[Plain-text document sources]
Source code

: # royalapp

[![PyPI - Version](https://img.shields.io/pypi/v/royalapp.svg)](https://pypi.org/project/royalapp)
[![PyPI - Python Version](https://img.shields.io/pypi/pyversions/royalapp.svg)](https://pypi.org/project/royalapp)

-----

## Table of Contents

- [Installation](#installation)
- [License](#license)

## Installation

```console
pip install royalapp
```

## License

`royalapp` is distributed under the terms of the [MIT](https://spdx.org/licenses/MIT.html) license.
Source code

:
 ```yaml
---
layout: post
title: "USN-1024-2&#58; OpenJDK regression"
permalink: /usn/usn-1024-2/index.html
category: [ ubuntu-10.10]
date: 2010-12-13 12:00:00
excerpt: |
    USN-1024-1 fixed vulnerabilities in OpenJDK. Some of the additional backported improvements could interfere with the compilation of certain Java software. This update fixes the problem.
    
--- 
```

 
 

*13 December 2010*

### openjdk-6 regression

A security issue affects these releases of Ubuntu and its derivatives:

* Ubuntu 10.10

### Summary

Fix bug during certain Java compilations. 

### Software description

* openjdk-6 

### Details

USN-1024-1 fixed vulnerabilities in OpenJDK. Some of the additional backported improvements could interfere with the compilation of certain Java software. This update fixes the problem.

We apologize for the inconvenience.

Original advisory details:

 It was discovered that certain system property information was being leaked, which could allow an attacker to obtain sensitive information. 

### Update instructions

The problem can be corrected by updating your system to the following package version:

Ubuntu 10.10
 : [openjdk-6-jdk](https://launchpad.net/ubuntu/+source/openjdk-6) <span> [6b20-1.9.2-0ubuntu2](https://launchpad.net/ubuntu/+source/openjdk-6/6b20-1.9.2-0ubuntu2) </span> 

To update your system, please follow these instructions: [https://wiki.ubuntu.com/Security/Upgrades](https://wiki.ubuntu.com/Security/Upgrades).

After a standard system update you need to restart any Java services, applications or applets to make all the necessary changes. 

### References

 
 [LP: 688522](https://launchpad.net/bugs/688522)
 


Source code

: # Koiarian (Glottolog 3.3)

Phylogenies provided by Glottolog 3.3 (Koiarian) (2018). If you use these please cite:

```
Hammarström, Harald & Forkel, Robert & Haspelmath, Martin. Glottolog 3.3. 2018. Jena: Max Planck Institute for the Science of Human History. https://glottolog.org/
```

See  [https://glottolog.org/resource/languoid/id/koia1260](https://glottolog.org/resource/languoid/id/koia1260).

- [YOUR ASSIGNMENT]: Filter the preceding entries down to the lines with "fixes".

- [TASK RESPONSE]:
    USN-1024-1 fixed vulnerabilities in OpenJDK. Some of the additional backported improvements could interfere with the compilation of certain Java software. This update fixes the problem.
USN-1024-1 fixed vulnerabilities in OpenJDK. Some of the additional backported improvements could interfere with the compilation of certain Java software. This update fixes the problem.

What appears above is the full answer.